Ideas for increasing player spending at a Pub Quiz?
November 8, 2018 11:48 AM   Subscribe

What bells and whistles can I add to a standard Pub Quiz format to encourage the players to spend more money?

I host a well-attended weekly Pub Quiz event which attracts a crowd of regulars and first-time players. The current format is simple: Players can form teams of any size and put £1 per player into the pot. The quiz has 40 questions spread across 8 categories and each team can pre-select their favourite of the week’s categories and receive 2x points in that category OR 3x points if they select the week’s Mystery category. With a maximum possible score of 50 points, I notice the weekly scores tend to range pretty evenly from 25-45.

After the quiz, the winning team can choose between a 50/50 gamble (cutting cards) if they want a chance at the cash pot, or they can take a gift voucher from the pub which is worth £40. Each week that the cash pot isn’t won it rolls over to the next week and the pot grows until it’s won.

I think the average player can spare more than £1 and I would like to get more of their money, either to increase the size of the pots or to increase my own take-home earnings from the quiz.

I’ve thought about “selling” hints or offering an increased score multiplier based on a number of £s contributed but I’m eager to read some other ideas or some thoughts on how specifically to implement a new feature. For example, might it be better to give teams the option to buy a hint or two before the quiz begins or at any point during the quiz? Can I, as the host of the quiz, frame this additional spending as a way to tip/support me personally or would creating larger pots be a greater motivator?
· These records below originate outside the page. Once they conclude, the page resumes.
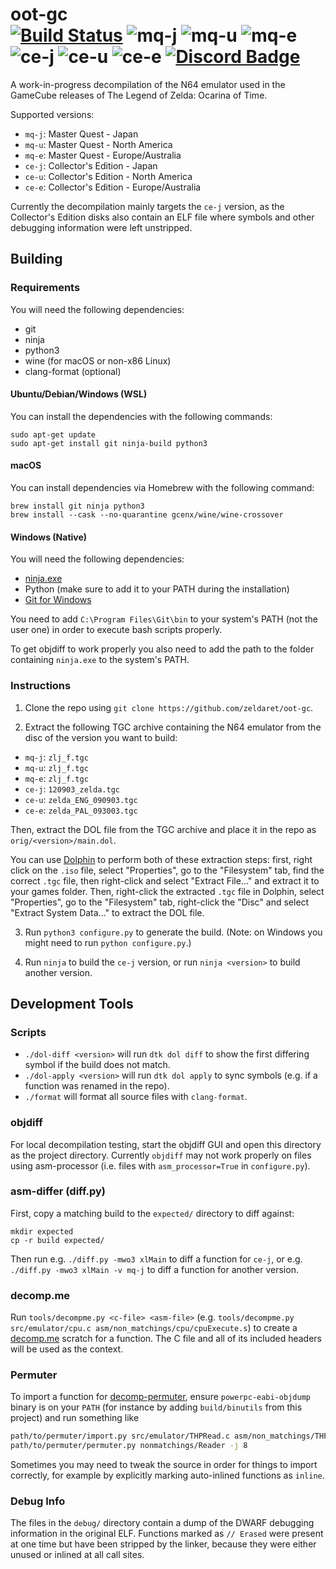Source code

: oot-gc  
[![Build Status]][actions] ![mq-j] ![mq-u] ![mq-e] ![ce-j] ![ce-u] ![ce-e] [![Discord Badge]][discord]
=============

[Build Status]: https://github.com/zeldaret/oot-gc/actions/workflows/build.yml/badge.svg
[actions]: https://github.com/zeldaret/oot-gc/actions/workflows/build.yml

[mq-j]: https://img.shields.io/endpoint?label=mq-j&url=https%3A%2F%2Fprogress.decomp.club%2Fdata%2Foot-gc%2Fmq-j%2Fdol%2F%3Fmode%3Dshield%26measure%3Dcode

[mq-u]: https://img.shields.io/endpoint?label=mq-u&url=https%3A%2F%2Fprogress.decomp.club%2Fdata%2Foot-gc%2Fmq-u%2Fdol%2F%3Fmode%3Dshield%26measure%3Dcode

[mq-e]: https://img.shields.io/endpoint?label=mq-e&url=https%3A%2F%2Fprogress.decomp.club%2Fdata%2Foot-gc%2Fmq-e%2Fdol%2F%3Fmode%3Dshield%26measure%3Dcode

[ce-j]: https://img.shields.io/endpoint?label=ce-j&url=https%3A%2F%2Fprogress.decomp.club%2Fdata%2Foot-gc%2Fce-j%2Fdol%2F%3Fmode%3Dshield%26measure%3Dcode

[ce-u]: https://img.shields.io/endpoint?label=ce-u&url=https%3A%2F%2Fprogress.decomp.club%2Fdata%2Foot-gc%2Fce-u%2Fdol%2F%3Fmode%3Dshield%26measure%3Dcode

[ce-e]: https://img.shields.io/endpoint?label=ce-e&url=https%3A%2F%2Fprogress.decomp.club%2Fdata%2Foot-gc%2Fce-e%2Fdol%2F%3Fmode%3Dshield%26measure%3Dcode

[Discord Badge]: https://img.shields.io/discord/688807550715560050?color=%237289DA&logo=discord&logoColor=%23FFFFFF
[discord]: https://discord.zelda.deco.mp/

A work-in-progress decompilation of the N64 emulator used in the GameCube releases of The Legend of Zelda: Ocarina of Time.

Supported versions:

- `mq-j`: Master Quest - Japan
- `mq-u`: Master Quest - North America
- `mq-e`: Master Quest - Europe/Australia
- `ce-j`: Collector's Edition - Japan
- `ce-u`: Collector's Edition - North America
- `ce-e`: Collector's Edition - Europe/Australia

Currently the decompilation mainly targets the `ce-j` version, as the
Collector's Edition disks also contain an ELF file where symbols and other
debugging information were left unstripped.

## Building

### Requirements

You will need the following dependencies:
* git
* ninja
* python3
* wine (for macOS or non-x86 Linux)
* clang-format (optional)

#### Ubuntu/Debian/Windows (WSL)

You can install the dependencies with the following commands:

```
sudo apt-get update
sudo apt-get install git ninja-build python3
```

#### macOS

You can install dependencies via Homebrew with the following command:

```
brew install git ninja python3
brew install --cask --no-quarantine gcenx/wine/wine-crossover
```

#### Windows (Native)

You will need the following dependencies:
- [ninja.exe](https://github.com/ninja-build/ninja/releases/latest)
- Python (make sure to add it to your PATH during the installation)
- [Git for Windows](https://www.git-scm.com/downloads)

You need to add ``C:\Program Files\Git\bin`` to your system's PATH (not the user one) in order to execute bash scripts properly.

To get objdiff to work properly you also need to add the path to the folder containing ``ninja.exe`` to the system's PATH.

### Instructions

1. Clone the repo using `git clone https://github.com/zeldaret/oot-gc`.

2. Extract the following TGC archive containing the N64 emulator from the disc of the version you want to build:

  * `mq-j`: `zlj_f.tgc`
  * `mq-u`: `zlj_f.tgc`
  * `mq-e`: `zlj_f.tgc`
  * `ce-j`: `120903_zelda.tgc`
  * `ce-u`: `zelda_ENG_090903.tgc`
  * `ce-e`: `zelda_PAL_093003.tgc`

  Then, extract the DOL file from the TGC archive and place it in the repo as `orig/<version>/main.dol`.

  You can use [Dolphin](https://dolphin-emu.org) to perform both of these extraction steps:
  first, right click on the `.iso` file, select "Properties", go to the "Filesystem" tab, find the correct
  `.tgc` file, then right-click and select "Extract File..." and extract it to your games folder.
  Then, right-click the extracted `.tgc` file in Dolphin, select "Properties", go to the "Filesystem" tab,
  right-click the "Disc" and select "Extract System Data..." to extract the DOL file.

3. Run `python3 configure.py` to generate the build. (Note: on Windows you might need to run ``python configure.py``.)

4. Run `ninja` to build the `ce-j` version, or run `ninja <version>` to build another version.

## Development Tools

### Scripts

* `./dol-diff <version>` will run `dtk dol diff` to show the first differing symbol if the build does not match.
* `./dol-apply <version>` will run `dtk dol apply` to sync symbols (e.g. if a function was renamed in the repo).
* `./format` will format all source files with `clang-format`.

### objdiff

For local decompilation testing, start the objdiff GUI and open this directory as the project directory.
Currently `objdiff` may not work properly on files using asm-processor (i.e. files with `asm_processor=True` in `configure.py`).

### asm-differ (diff.py)

First, copy a matching build to the `expected/` directory to diff against:

```
mkdir expected
cp -r build expected/
```

Then run e.g. `./diff.py -mwo3 xlMain` to diff a function for `ce-j`, or e.g. `./diff.py -mwo3 xlMain -v mq-j` to diff a function for another version.

### decomp.me

Run `tools/decompme.py <c-file> <asm-file>` (e.g. `tools/decompme.py src/emulator/cpu.c asm/non_matchings/cpu/cpuExecute.s`) to create a
[decomp.me](https://decomp.me/) scratch for a function. The C file and all of its included headers will be used as the context.

### Permuter

To import a function for [decomp-permuter](https://github.com/simonlindholm/decomp-permuter), ensure `powerpc-eabi-objdump` binary
is on your `PATH` (for instance by adding `build/binutils` from this project) and run something like

```sh
path/to/permuter/import.py src/emulator/THPRead.c asm/non_matchings/THPRead/Reader.s
path/to/permuter/permuter.py nonmatchings/Reader -j 8
```

Sometimes you may need to tweak the source in order for things to import
correctly, for example by explicitly marking auto-inlined functions as `inline`.

### Debug Info

The files in the `debug/` directory contain a dump of the DWARF debugging information in the original ELF. Functions marked as `// Erased`
were present at one time but have been stripped by the linker, because they were either unused or inlined at all call sites.
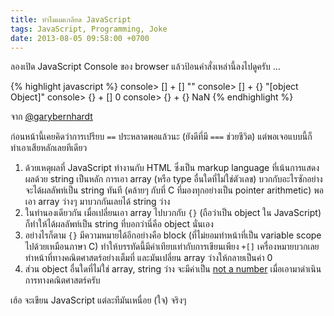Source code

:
 ```yaml
---
title: ทำไมผมเกลียด JavaScript
tags: JavaScript, Programming, Joke
date: 2013-08-05 09:58:00 +0700
---
```


ลองเปิด JavaScript Console ของ browser แล้วป้อนคำสั่งเหล่านี้ลงไปดูครับ ...

{% highlight javascript %}
console> [] + []
""
console> [] + {}
"[object Object]"
console> {} + []
0
console> {} + {}
NaN
{% endhighlight %}

จาก [@garybernhardt][]

ก่อนหน้านี้เคยคิดว่าการเปรียบ `==` ประหลาดพอแล้วนะ (ยังดีที่มี `===` ช่วยชีวิต) แต่พอเจอแบบนี้ก็ทำเอาเสียหลักเลยทีเดียว

1. ด้วยเหตุผลที่ JavaScript ทำงานกับ HTML ซึ่งเป็น markup language ที่เน้นการแสดงผลด้วย string เป็นหลัก การเอา array (หรือ type อื่นใดที่ไม่ใช่ตัวเลข) บวกกับอะไรซักอย่าง จะได้ผลลัพท์เป็น string ทันที (คล้ายๆ กับที่ C ที่มองทุกอย่างเป็น pointer arithmetic) พอเอา array ว่างๆ มาบวกกันเลยได้ string ว่าง
2. ในทำนองเดียวกัน เมื่อเปลี่ยนเอา array ไปบวกกับ `{}` (ถือว่าเป็น object ใน JavaScript) ก็ทำให้ได้ผลลัพท์เป็น string ที่บอกว่านี่คือ object นั่นเอง
3. อย่างไรก็ตาม `{}` มีความหมายได้อีกอย่างคือ block (ที่ไม่ยอมทำหน้าที่เป็น variable scope ไปด้วยเหมือนภาษา C) ทำให้บรรทัดนี้มีค่าเทียบเท่ากับการเขียนเพียง `+[]` เครื่องหมายบวกเลยทำหน้าที่ทางคณิตศาสตร์อย่างเต็มที่ และมันเปลี่ยน array ว่างให้กลายเป็นค่า 0
4. ส่วน object อื่นใดที่ไม่ใช่ array, string ว่าง จะมีค่าเป็น [not a number][NaN]
 เมื่อเอามาดำเนินการทางคณิตศาสตร์ครับ

เฮ้อ จะเขียน JavaScript แต่ละทีมันเหนื่อย (ใจ) จริงๆ


[@garybernhardt]: https://www.destroyallsoftware.com/talks/wat
[NaN]: http://en.wikipedia.org/wiki/NaN
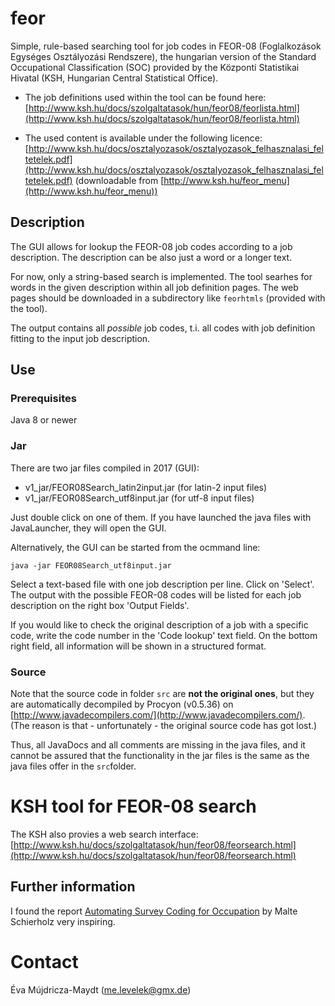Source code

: # feor

Simple, rule-based searching tool for job codes in FEOR-08 (Foglalkozások Egységes Osztályozási Rendszere), the hungarian version of the Standard Occupational Classification (SOC)
provided by the Központi Statistikai Hivatal (KSH, Hungarian Central Statistical Office).

* The job definitions used within the tool can be found here:
[http://www.ksh.hu/docs/szolgaltatasok/hun/feor08/feorlista.html](http://www.ksh.hu/docs/szolgaltatasok/hun/feor08/feorlista.html)

* The used content is available under the following licence: [http://www.ksh.hu/docs/osztalyozasok/osztalyozasok_felhasznalasi_feltetelek.pdf](http://www.ksh.hu/docs/osztalyozasok/osztalyozasok_felhasznalasi_feltetelek.pdf) (downloadable from [http://www.ksh.hu/feor_menu](http://www.ksh.hu/feor_menu))

## Description

The GUI allows for lookup the FEOR-08 job codes according to a job description. The description can be also just a word or a longer text. 

For now, only a string-based search is implemented. The tool searhes for words in the given description within all job definition pages. 
The web pages should be downloaded in a subdirectory like `feorhtmls` (provided with the tool). 

The output contains all *possible* job codes, t.i. all codes with job definition fitting to the input job description.

## Use

### Prerequisites

Java 8 or newer

### Jar

There are two jar files compiled in 2017 (GUI):
* v1_jar/FEOR08Search_latin2input.jar (for latin-2 input files)
* v1_jar/FEOR08Search_utf8input.jar (for utf-8 input files)

Just double click on one of them. If you have launched the java files with JavaLauncher, they will open the GUI.

Alternatively, the GUI can be started from the ocmmand line:
```
java -jar FEOR08Search_utf8input.jar
```

Select a text-based file with one job description per line. 
Click on 'Select'.
The output with the possible FEOR-08 codes will be listed for each job description on the right box 'Output Fields'.

If you would like to check the original description of a job with a specific code, write the code number in the 'Code lookup' text field. On the bottom right field, all information will be shown in a structured format. 

### Source

Note that the source code in folder `src` are **not the original ones**, but they are automatically decompiled by Procyon (v0.5.36) on [http://www.javadecompilers.com/](http://www.javadecompilers.com/).
(The reason is that - unfortunately - the original source code has got lost.)

Thus, all JavaDocs and all comments are missing in the java files, and it cannot be assured that the functionality in the jar files is the same as the java files offer in the `src`folder. 

# KSH tool for FEOR-08 search



The KSH also provies a web search interface:
[http://www.ksh.hu/docs/szolgaltatasok/hun/feor08/feorsearch.html](http://www.ksh.hu/docs/szolgaltatasok/hun/feor08/feorsearch.html)

## Further information

I found the report [Automating Survey Coding for Occupation](http://doku.iab.de/fdz/reporte/2014/MR_10-14_EN.pdf) by Malte Schierholz very inspiring. 

# Contact

Éva Mújdricza-Maydt (me.levelek@gmx.de)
I understand that any system that gives an advantage based on spending could be considered unfair but I genuinely believe that most of my quiz-takers would appreciate the added competitive wrinkle.

I know it’s mercenary to look for ways to take peoples’ money, but it’s only a pound or two and frankly right now I’m the sucker — I do all the work and don’t earn much in a room where lots of money is being spent. Thanks in advance for any notions you have!
posted by chudmonkey to Grab Bag (21 answers total) 2 users marked this as a favorite
 
Selling hints feels off to me. It'd be like saying "give us a couple of quid and you can use your phone."

An optional harder bonus question at the end of each round that costs, I dunno, 50p per team and gets 2 points?

You could get creative with it and leave the answers to the bonus questions till the end, which means that teams won't know exactly what their position is. Or it might be better to answer them at the end of each round so teams are encouraged to stick money in the kitty to catch up.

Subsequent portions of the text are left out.